*Supplied information*:
- - - - -

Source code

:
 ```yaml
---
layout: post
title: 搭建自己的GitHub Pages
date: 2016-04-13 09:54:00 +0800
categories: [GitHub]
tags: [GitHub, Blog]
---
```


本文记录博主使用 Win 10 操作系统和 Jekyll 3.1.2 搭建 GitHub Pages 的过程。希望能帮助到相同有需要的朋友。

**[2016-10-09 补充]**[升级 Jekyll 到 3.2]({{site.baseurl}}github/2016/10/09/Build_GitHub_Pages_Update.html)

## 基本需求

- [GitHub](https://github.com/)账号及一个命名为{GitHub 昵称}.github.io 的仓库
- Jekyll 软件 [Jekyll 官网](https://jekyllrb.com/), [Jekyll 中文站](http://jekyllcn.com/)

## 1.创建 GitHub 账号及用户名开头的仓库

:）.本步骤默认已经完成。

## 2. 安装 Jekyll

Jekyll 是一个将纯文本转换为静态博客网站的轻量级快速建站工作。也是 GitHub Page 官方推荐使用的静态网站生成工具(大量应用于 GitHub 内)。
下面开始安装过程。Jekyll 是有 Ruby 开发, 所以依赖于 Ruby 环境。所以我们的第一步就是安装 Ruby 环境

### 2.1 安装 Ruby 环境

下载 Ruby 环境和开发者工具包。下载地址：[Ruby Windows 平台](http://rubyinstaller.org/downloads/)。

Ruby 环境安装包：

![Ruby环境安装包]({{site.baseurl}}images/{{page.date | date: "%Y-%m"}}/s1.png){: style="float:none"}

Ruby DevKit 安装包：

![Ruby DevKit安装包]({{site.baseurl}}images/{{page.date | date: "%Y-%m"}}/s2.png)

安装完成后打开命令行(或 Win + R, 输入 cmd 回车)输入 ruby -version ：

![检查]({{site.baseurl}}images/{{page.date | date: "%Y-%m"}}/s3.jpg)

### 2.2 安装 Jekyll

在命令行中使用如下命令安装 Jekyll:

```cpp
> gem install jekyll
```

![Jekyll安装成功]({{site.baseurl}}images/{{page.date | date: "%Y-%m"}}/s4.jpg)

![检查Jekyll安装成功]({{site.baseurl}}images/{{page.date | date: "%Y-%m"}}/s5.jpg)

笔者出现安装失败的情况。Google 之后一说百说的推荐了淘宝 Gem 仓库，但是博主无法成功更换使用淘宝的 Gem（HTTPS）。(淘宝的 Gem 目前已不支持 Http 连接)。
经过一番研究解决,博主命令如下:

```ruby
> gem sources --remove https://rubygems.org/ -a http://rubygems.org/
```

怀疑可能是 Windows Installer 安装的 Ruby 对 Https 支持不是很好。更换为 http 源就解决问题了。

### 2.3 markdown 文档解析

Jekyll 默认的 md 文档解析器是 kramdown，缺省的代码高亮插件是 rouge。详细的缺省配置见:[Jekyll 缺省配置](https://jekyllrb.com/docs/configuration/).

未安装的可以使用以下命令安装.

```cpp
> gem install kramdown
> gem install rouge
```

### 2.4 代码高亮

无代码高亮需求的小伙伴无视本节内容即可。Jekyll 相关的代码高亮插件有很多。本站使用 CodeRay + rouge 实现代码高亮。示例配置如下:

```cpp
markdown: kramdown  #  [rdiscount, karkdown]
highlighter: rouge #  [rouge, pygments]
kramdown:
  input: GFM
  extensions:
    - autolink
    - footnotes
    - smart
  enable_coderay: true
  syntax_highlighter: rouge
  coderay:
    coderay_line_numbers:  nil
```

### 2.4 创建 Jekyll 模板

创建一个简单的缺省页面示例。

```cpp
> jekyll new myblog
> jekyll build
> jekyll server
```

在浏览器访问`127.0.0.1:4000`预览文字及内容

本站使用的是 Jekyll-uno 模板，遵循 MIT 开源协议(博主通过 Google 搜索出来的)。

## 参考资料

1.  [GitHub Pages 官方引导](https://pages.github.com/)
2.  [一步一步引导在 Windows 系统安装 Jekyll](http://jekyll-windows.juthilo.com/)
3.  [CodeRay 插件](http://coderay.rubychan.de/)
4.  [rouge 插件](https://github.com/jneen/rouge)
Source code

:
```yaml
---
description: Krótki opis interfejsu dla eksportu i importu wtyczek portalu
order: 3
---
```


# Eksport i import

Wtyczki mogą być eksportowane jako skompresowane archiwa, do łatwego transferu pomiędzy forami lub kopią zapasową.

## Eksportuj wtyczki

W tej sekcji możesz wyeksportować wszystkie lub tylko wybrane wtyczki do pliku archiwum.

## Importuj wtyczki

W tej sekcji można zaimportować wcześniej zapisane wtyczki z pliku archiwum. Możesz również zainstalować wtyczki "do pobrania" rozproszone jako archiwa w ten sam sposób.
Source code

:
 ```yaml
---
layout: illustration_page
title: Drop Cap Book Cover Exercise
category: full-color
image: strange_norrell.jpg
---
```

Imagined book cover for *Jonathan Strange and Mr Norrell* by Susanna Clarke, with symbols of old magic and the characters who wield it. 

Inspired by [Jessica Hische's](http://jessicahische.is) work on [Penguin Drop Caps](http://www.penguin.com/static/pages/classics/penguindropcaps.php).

- - - - -

*What needs to be done*: All of the material above needs to be output exactly, with no line left out.

*Answer space*:
Source code

:
 ```yaml
---
layout: post
title: 搭建自己的GitHub Pages
date: 2016-04-13 09:54:00 +0800
categories: [GitHub]
tags: [GitHub, Blog]
---
```


本文记录博主使用 Win 10 操作系统和 Jekyll 3.1.2 搭建 GitHub Pages 的过程。希望能帮助到相同有需要的朋友。

**[2016-10-09 补充]**[升级 Jekyll 到 3.2]({{site.baseurl}}github/2016/10/09/Build_GitHub_Pages_Update.html)

## 基本需求

- [GitHub](https://github.com/)账号及一个命名为{GitHub 昵称}.github.io 的仓库
- Jekyll 软件 [Jekyll 官网](https://jekyllrb.com/), [Jekyll 中文站](http://jekyllcn.com/)

## 1.创建 GitHub 账号及用户名开头的仓库

:）.本步骤默认已经完成。

## 2. 安装 Jekyll

Jekyll 是一个将纯文本转换为静态博客网站的轻量级快速建站工作。也是 GitHub Page 官方推荐使用的静态网站生成工具(大量应用于 GitHub 内)。
下面开始安装过程。Jekyll 是有 Ruby 开发, 所以依赖于 Ruby 环境。所以我们的第一步就是安装 Ruby 环境

### 2.1 安装 Ruby 环境

下载 Ruby 环境和开发者工具包。下载地址：[Ruby Windows 平台](http://rubyinstaller.org/downloads/)。

Ruby 环境安装包：

![Ruby环境安装包]({{site.baseurl}}images/{{page.date | date: "%Y-%m"}}/s1.png){: style="float:none"}

Ruby DevKit 安装包：

![Ruby DevKit安装包]({{site.baseurl}}images/{{page.date | date: "%Y-%m"}}/s2.png)

安装完成后打开命令行(或 Win + R, 输入 cmd 回车)输入 ruby -version ：

![检查]({{site.baseurl}}images/{{page.date | date: "%Y-%m"}}/s3.jpg)

### 2.2 安装 Jekyll

在命令行中使用如下命令安装 Jekyll:

```cpp
> gem install jekyll
```

![Jekyll安装成功]({{site.baseurl}}images/{{page.date | date: "%Y-%m"}}/s4.jpg)

![检查Jekyll安装成功]({{site.baseurl}}images/{{page.date | date: "%Y-%m"}}/s5.jpg)

笔者出现安装失败的情况。Google 之后一说百说的推荐了淘宝 Gem 仓库，但是博主无法成功更换使用淘宝的 Gem（HTTPS）。(淘宝的 Gem 目前已不支持 Http 连接)。
经过一番研究解决,博主命令如下:

```ruby
> gem sources --remove https://rubygems.org/ -a http://rubygems.org/
```

怀疑可能是 Windows Installer 安装的 Ruby 对 Https 支持不是很好。更换为 http 源就解决问题了。

### 2.3 markdown 文档解析

Jekyll 默认的 md 文档解析器是 kramdown，缺省的代码高亮插件是 rouge。详细的缺省配置见:[Jekyll 缺省配置](https://jekyllrb.com/docs/configuration/).

未安装的可以使用以下命令安装.

```cpp
> gem install kramdown
> gem install rouge
```

### 2.4 代码高亮

无代码高亮需求的小伙伴无视本节内容即可。Jekyll 相关的代码高亮插件有很多。本站使用 CodeRay + rouge 实现代码高亮。示例配置如下:

```cpp
markdown: kramdown  #  [rdiscount, karkdown]
highlighter: rouge #  [rouge, pygments]
kramdown:
  input: GFM
  extensions:
    - autolink
    - footnotes
    - smart
  enable_coderay: true
  syntax_highlighter: rouge
  coderay:
    coderay_line_numbers:  nil
```

### 2.4 创建 Jekyll 模板

创建一个简单的缺省页面示例。

```cpp
> jekyll new myblog
> jekyll build
> jekyll server
```

在浏览器访问`127.0.0.1:4000`预览文字及内容

本站使用的是 Jekyll-uno 模板，遵循 MIT 开源协议(博主通过 Google 搜索出来的)。

## 参考资料

1.  [GitHub Pages 官方引导](https://pages.github.com/)
2.  [一步一步引导在 Windows 系统安装 Jekyll](http://jekyll-windows.juthilo.com/)
3.  [CodeRay 插件](http://coderay.rubychan.de/)
4.  [rouge 插件](https://github.com/jneen/rouge)
Source code

:
```yaml
---
description: Krótki opis interfejsu dla eksportu i importu wtyczek portalu
order: 3
---
```


# Eksport i import

Wtyczki mogą być eksportowane jako skompresowane archiwa, do łatwego transferu pomiędzy forami lub kopią zapasową.

## Eksportuj wtyczki

W tej sekcji możesz wyeksportować wszystkie lub tylko wybrane wtyczki do pliku archiwum.

## Importuj wtyczki

W tej sekcji można zaimportować wcześniej zapisane wtyczki z pliku archiwum. Możesz również zainstalować wtyczki "do pobrania" rozproszone jako archiwa w ten sam sposób.
Source code

:
 ```yaml
---
layout: illustration_page
title: Drop Cap Book Cover Exercise
category: full-color
image: strange_norrell.jpg
---
```

Imagined book cover for *Jonathan Strange and Mr Norrell* by Susanna Clarke, with symbols of old magic and the characters who wield it. 

Inspired by [Jessica Hische's](http://jessicahische.is) work on [Penguin Drop Caps](http://www.penguin.com/static/pages/classics/penguindropcaps.php).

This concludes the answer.